● **Directions for this task**
Using the data below, copy each line that includes the word "Como".

● **Exercise data**
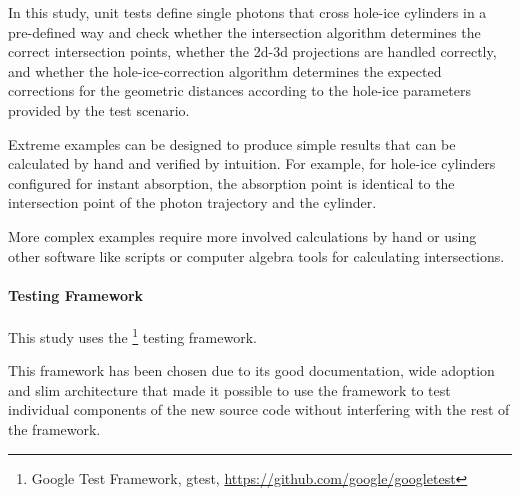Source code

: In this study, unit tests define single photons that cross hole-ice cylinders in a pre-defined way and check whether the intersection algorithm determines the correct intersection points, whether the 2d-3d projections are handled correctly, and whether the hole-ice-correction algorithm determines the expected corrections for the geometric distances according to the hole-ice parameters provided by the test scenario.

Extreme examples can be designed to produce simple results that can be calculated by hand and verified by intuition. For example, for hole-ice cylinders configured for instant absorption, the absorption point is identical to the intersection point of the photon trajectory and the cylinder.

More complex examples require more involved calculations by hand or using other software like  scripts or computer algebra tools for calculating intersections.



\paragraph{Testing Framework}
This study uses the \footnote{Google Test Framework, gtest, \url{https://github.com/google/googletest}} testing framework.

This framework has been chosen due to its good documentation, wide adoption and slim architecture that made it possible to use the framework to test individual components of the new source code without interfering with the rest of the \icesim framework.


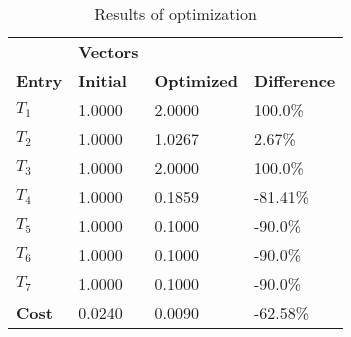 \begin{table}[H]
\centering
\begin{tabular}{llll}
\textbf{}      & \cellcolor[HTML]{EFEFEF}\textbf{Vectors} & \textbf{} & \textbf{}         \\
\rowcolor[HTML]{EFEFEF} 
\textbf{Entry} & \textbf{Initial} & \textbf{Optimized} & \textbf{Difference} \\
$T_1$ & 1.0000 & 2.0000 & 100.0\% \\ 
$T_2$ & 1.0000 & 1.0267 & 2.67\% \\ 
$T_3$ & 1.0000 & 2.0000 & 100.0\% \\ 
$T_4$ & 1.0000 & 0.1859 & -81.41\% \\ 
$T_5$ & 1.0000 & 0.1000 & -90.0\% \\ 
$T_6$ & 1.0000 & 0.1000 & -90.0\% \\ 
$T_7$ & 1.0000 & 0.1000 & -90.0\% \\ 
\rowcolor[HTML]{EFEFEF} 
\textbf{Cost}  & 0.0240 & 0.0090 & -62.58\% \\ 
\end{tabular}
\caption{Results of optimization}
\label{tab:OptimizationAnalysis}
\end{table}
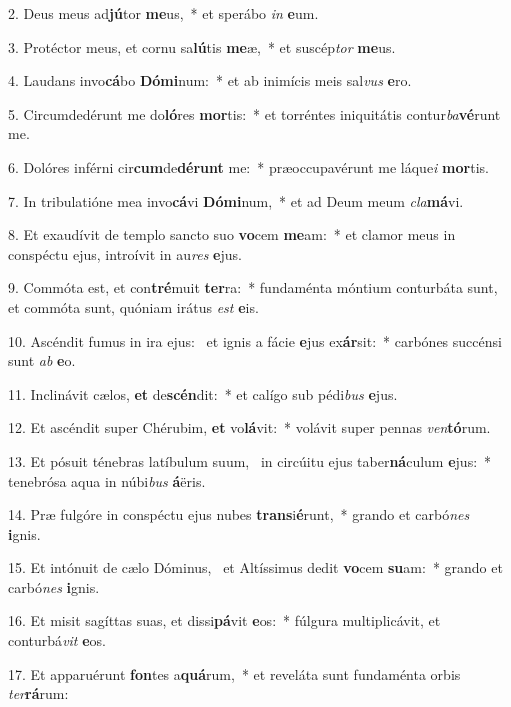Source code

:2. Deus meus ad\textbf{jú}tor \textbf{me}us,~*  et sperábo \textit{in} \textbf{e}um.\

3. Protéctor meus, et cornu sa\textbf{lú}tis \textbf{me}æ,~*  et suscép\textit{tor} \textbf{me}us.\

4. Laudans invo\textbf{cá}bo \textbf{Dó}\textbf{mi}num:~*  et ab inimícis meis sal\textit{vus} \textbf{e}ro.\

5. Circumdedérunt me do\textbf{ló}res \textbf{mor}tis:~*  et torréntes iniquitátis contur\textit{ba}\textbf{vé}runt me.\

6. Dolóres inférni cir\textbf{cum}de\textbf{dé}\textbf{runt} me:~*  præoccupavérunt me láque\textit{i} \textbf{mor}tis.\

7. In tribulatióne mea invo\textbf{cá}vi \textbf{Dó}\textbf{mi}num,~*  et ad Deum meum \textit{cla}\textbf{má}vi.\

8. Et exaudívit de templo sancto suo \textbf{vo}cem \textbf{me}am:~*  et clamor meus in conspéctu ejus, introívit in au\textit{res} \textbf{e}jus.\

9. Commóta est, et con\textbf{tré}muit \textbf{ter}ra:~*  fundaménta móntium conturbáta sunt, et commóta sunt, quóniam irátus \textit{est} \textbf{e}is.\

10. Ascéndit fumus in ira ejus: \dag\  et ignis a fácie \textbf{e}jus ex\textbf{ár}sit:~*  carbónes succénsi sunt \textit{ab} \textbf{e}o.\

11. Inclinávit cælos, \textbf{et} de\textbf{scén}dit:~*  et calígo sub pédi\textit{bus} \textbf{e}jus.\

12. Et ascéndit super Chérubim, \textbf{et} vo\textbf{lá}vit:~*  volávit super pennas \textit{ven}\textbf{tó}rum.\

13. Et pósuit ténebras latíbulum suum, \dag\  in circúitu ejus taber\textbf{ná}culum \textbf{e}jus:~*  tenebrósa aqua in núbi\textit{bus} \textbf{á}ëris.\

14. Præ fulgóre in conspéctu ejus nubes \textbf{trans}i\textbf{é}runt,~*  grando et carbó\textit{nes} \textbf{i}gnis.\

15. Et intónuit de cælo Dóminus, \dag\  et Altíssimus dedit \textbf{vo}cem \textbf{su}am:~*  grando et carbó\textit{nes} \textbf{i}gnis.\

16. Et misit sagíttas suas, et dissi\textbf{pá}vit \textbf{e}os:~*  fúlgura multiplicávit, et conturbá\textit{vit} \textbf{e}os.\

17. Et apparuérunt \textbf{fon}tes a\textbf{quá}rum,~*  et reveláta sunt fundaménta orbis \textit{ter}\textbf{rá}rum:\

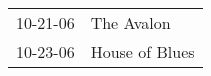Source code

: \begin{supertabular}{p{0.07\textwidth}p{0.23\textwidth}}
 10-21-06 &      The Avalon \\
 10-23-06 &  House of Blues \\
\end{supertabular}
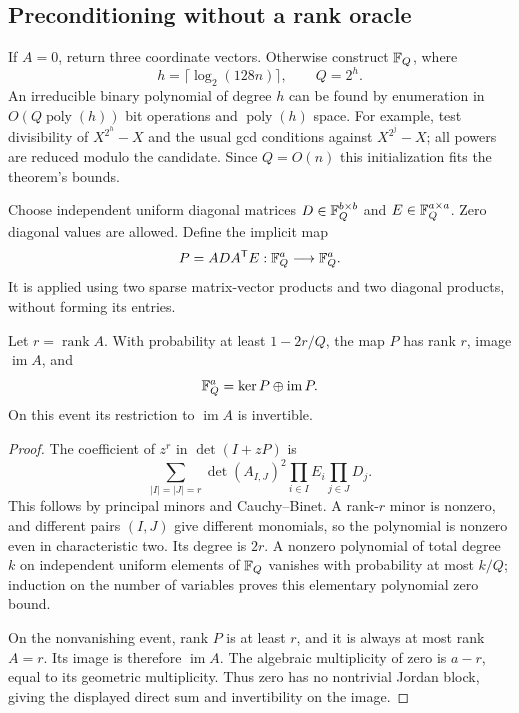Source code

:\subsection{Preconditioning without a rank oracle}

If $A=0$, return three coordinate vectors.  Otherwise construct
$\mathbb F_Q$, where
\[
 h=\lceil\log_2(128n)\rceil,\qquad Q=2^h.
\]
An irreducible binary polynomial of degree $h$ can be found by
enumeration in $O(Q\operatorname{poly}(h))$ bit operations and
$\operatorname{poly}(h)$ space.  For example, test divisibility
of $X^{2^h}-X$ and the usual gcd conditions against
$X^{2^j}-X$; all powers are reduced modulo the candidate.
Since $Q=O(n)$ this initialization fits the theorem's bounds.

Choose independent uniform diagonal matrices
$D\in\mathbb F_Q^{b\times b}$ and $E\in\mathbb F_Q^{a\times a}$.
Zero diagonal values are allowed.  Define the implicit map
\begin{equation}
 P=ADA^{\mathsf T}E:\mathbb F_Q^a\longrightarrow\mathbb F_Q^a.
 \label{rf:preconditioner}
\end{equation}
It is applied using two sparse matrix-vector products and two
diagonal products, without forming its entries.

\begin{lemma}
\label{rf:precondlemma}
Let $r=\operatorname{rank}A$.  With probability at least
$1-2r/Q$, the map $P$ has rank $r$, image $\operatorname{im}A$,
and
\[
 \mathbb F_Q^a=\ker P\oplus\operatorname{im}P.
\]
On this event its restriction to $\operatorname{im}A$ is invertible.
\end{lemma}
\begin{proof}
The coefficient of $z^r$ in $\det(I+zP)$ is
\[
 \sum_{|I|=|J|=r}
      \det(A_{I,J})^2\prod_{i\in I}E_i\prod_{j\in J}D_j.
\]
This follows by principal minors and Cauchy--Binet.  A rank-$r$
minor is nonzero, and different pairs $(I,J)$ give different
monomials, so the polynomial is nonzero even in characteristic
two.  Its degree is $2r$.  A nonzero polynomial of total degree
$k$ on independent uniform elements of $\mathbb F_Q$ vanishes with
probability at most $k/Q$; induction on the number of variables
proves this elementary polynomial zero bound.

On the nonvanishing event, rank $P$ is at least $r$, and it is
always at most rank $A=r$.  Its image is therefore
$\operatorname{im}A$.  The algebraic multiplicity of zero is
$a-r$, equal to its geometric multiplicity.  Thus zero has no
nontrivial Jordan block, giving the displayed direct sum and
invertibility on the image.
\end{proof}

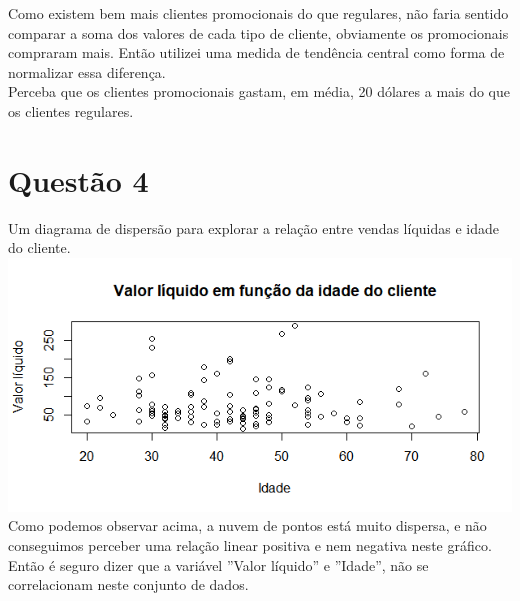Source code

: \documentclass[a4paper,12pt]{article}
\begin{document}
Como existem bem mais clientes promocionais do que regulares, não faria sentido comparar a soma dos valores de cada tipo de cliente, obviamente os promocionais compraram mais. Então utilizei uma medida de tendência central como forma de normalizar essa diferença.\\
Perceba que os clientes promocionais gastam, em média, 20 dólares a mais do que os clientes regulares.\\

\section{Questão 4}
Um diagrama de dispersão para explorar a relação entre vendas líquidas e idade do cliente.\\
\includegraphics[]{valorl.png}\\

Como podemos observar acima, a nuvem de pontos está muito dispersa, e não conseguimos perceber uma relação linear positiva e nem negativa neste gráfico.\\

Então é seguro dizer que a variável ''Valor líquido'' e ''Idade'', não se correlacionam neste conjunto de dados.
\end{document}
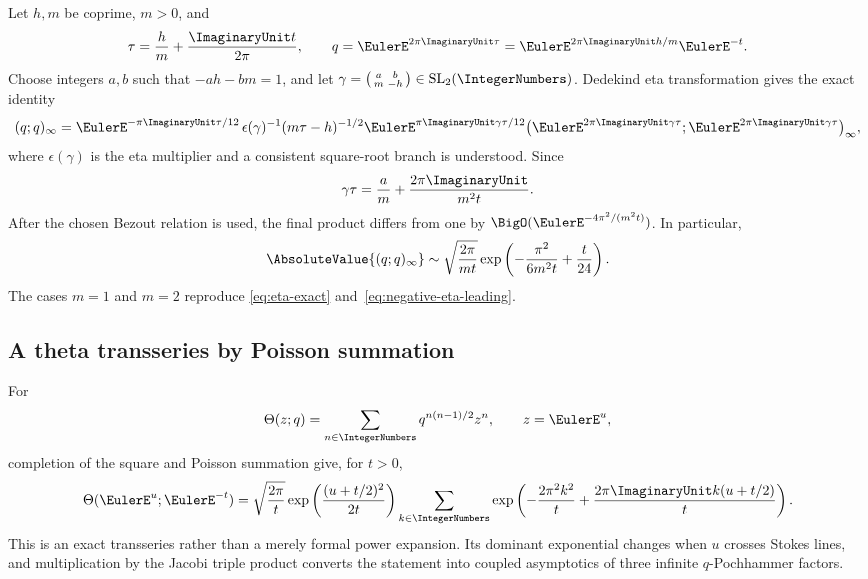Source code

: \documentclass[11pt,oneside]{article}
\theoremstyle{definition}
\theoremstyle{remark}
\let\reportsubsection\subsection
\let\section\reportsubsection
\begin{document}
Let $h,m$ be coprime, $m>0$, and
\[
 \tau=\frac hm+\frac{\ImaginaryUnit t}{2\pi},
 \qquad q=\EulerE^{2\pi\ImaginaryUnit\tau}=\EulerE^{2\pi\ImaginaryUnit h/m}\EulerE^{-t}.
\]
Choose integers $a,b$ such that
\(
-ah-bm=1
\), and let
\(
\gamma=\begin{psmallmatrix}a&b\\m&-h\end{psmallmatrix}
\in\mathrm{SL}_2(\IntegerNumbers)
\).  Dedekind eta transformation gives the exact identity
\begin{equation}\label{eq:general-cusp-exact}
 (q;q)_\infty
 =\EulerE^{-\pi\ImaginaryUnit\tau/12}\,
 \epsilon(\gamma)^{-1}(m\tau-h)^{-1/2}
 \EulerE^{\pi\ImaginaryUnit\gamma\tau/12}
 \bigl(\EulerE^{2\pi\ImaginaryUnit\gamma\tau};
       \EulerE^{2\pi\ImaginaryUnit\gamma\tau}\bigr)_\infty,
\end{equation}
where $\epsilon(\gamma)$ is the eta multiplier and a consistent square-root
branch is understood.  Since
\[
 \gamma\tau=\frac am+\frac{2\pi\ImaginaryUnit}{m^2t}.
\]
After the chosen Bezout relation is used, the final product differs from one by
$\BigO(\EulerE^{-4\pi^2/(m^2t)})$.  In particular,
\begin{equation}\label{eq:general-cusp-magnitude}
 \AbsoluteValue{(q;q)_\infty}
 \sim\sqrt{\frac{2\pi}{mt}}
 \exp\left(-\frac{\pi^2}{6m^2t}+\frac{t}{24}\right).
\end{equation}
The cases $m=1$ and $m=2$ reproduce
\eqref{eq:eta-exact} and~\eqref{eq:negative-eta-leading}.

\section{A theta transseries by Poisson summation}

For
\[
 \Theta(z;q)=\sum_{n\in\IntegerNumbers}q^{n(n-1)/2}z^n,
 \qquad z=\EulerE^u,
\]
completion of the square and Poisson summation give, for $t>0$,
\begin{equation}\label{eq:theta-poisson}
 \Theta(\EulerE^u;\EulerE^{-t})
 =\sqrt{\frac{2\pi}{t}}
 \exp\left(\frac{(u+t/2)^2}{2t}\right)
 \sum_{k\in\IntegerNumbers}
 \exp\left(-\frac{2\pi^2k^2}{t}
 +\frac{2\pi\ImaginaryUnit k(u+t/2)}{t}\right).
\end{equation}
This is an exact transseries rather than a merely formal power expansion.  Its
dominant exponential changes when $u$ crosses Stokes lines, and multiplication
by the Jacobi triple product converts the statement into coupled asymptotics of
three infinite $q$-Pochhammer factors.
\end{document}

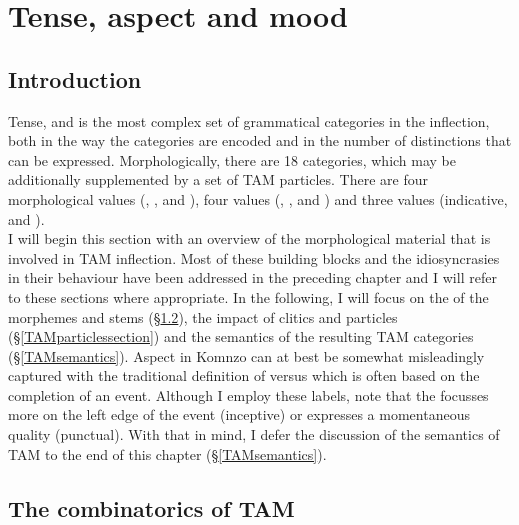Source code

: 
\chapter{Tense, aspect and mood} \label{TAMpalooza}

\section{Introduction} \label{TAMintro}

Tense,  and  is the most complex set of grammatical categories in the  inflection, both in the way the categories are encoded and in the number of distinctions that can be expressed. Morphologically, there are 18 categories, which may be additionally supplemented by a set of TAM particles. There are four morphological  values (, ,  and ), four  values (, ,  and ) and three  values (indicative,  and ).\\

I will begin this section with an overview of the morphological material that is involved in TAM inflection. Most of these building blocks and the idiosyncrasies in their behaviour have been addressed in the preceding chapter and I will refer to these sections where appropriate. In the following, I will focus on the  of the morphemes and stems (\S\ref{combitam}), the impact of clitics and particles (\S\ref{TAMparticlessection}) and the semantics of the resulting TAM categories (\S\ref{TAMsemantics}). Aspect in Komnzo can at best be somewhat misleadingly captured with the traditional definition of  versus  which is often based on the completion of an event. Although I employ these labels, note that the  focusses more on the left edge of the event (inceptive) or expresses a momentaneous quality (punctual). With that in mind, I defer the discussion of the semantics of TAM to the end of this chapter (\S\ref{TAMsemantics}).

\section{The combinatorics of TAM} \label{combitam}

● **Task response**
Como existem bem mais clientes promocionais do que regulares, não faria sentido comparar a soma dos valores de cada tipo de cliente, obviamente os promocionais compraram mais. Então utilizei uma medida de tendência central como forma de normalizar essa diferença.\\
Como podemos observar acima, a nuvem de pontos está muito dispersa, e não conseguimos perceber uma relação linear positiva e nem negativa neste gráfico.\\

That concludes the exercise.